I was, in a sense, lucky to read a copy of Robert Parker’s just-released Wine Advocate a couple of weeks ago. It said what everyone was expecting: the 2009 vintage is amazing, that it is more consistent on the Left Bank than on the Right, etc etc. But it also said something else.

Several paragraphs down, it acknowledged that the top wines (First Growths and Super Seconds – the likes of Lafite, Latour, Las-Cases, Pichon-Baron, Cos, etc.) had become luxury products. Parker did not have a hint of criticism in his tone – it read like fact – he merely began the next phrase saying ‘but good value wines can still be found’ (emphasis is mine), or something along those lines.

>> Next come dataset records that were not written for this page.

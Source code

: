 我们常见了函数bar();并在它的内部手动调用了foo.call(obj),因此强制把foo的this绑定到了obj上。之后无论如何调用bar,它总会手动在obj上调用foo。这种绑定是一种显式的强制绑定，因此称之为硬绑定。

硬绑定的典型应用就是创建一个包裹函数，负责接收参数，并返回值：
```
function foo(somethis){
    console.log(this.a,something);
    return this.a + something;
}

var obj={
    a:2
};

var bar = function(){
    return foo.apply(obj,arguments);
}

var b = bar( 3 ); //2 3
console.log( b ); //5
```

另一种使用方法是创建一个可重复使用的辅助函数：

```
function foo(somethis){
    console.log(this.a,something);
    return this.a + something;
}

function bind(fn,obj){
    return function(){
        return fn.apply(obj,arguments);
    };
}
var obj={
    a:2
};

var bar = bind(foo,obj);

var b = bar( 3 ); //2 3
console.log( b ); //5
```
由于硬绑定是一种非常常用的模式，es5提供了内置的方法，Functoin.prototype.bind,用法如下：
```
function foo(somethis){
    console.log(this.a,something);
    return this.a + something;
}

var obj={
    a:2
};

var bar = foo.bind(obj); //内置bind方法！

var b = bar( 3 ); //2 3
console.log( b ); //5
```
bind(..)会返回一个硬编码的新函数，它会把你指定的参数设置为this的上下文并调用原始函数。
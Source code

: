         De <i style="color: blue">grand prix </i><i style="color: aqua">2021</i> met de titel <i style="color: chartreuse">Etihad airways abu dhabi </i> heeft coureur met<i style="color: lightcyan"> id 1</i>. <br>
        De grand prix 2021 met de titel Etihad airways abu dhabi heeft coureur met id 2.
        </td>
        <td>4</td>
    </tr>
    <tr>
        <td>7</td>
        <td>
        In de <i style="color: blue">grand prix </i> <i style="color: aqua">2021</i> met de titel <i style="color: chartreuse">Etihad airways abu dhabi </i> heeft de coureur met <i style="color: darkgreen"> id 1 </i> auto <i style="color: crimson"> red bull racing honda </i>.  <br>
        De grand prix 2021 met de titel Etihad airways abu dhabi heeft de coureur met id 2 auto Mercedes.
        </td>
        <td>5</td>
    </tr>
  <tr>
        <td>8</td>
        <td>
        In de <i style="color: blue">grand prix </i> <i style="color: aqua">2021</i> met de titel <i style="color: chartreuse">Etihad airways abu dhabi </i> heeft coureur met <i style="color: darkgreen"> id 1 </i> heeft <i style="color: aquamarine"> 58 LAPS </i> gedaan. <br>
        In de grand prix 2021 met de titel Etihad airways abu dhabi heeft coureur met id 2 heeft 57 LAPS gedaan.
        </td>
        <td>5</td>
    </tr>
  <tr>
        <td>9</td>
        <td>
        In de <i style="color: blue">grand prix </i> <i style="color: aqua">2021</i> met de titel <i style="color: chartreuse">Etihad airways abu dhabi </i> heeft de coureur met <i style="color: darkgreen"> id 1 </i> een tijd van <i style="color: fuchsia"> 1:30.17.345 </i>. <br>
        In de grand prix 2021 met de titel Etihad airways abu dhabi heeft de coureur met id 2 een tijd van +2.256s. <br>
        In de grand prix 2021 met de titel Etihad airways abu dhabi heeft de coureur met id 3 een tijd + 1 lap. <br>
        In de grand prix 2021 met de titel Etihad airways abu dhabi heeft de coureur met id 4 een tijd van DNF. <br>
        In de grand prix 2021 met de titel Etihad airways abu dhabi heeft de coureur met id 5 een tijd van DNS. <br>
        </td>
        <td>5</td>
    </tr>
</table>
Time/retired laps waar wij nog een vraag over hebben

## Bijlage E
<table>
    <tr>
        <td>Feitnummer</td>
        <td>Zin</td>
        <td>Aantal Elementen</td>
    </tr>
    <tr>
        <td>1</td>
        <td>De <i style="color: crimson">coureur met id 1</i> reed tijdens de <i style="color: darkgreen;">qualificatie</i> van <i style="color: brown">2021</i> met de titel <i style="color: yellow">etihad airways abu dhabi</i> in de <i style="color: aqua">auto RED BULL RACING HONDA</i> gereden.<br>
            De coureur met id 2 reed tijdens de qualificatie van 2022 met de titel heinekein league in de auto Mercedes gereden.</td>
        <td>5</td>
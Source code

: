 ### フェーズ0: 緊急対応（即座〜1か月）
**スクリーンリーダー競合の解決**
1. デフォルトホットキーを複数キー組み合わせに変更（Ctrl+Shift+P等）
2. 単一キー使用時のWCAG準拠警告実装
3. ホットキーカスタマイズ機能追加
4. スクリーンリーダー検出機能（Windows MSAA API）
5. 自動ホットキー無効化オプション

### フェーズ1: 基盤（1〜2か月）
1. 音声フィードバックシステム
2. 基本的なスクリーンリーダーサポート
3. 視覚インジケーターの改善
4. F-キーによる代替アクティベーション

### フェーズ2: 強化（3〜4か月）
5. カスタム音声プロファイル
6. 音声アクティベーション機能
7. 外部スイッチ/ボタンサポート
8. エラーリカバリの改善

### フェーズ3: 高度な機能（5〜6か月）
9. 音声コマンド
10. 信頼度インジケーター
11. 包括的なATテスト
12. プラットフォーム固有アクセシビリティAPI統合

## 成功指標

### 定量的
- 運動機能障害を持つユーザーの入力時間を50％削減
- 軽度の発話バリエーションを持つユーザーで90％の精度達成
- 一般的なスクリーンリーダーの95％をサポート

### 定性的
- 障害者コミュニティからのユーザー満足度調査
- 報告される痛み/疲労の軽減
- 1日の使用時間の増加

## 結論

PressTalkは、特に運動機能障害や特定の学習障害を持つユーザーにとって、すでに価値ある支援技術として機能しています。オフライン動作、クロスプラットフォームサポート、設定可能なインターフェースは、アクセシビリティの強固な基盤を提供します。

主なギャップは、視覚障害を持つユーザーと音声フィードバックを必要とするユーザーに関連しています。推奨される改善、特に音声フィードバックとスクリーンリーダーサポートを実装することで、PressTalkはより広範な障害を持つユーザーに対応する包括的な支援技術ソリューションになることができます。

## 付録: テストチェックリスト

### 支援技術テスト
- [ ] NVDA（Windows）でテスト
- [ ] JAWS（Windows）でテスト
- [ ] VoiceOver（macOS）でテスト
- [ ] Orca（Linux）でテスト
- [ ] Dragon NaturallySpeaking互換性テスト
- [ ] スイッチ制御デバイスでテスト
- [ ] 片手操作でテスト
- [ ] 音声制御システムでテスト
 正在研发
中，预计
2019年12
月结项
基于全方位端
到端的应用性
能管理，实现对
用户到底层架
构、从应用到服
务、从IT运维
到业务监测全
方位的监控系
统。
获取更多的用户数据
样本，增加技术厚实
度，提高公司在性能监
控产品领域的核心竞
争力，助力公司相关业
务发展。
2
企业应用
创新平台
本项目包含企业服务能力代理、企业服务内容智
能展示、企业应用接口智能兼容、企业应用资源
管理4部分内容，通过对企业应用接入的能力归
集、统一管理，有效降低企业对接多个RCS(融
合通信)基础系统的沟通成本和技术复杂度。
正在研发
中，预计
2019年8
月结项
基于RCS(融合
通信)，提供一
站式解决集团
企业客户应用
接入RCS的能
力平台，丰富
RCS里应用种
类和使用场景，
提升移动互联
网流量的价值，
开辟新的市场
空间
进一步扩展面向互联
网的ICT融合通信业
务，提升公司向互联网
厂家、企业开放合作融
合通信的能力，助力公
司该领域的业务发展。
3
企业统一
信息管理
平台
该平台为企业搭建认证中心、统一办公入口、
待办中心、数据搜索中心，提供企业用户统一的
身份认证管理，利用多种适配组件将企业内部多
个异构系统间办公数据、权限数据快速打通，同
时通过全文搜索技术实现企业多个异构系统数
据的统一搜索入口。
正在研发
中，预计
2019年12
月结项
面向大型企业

Originally, Parker, not least his bulletin board (which has now gone subscriber-only – presumably allowing him and his followers to defame people with a minimal risk of those attacked being able to read what is being said about them, let alone defend themselves), were usually very critical of those who bought wine as collection items as opposed to those who bought wine to drink it.

It seems now that Parker has not chosen to take sides on the issue but has come to terms with the fact that some of the top wines he reviews will not be bought as wine, but as luxury accessories. And whether they are bought to be drunk, showed-off or speculated-on, they remain accessories that most of us cannot afford.

Which surely calls into question Parker’s remit. Modelled on the consumer advocacy of Ralph Nader, Parker strove to bring an end to the cronyism in the wine world and to speak on behalf of the consumer without prejudice. Which is fair enough, but Ralph Nader did not crusade on behalf of the bosses of General Motors and their objects of desire, he went into battle on behalf of your average, middle-American.

So why is Parker reviewing wines that only your CEO can afford (and giving them very high scores)? It is plainly obvious that if Parker decided to stop reviewing all of the top 150 wines in Bordeaux, this would have a huge effect on their potential pricing – possibly bringing them down to more affordable levels. It is the one thing Parker is able to do for the (average, drinking) consumer. Why are we, those dispossessed of these great wines, not asking him to step down and help us? And why doesn’t he?

I have previously said that Robert Parker has a symbiotic relationship with Bordeaux. It works like this: wines are tasted, Parker releases scores, châteaux release prices. Now, were Parker to remove himself from this equation, the process would probably remain the same although with a multitude of critics standing in for Parker (though one suspects many markets would demand a single, authoritative voice, and replace Parker with someone else). But where would Parker be?

Well, he’d be reviewing the thousands of wines from Cru Bourgeois level down. While this might well be the greatest thing to happen to the average consumer (and the French Foire aux Vins wine sales), it will do Parker’s standing on the world stage no good.

Because, unfortunately, greatness is conferred on the critic (not the other way around) by his or her surroundings. AA Gill eats in top restaurants on a frequency we can only dream about – but he is well-known only because he does so (and occasionally slams a few).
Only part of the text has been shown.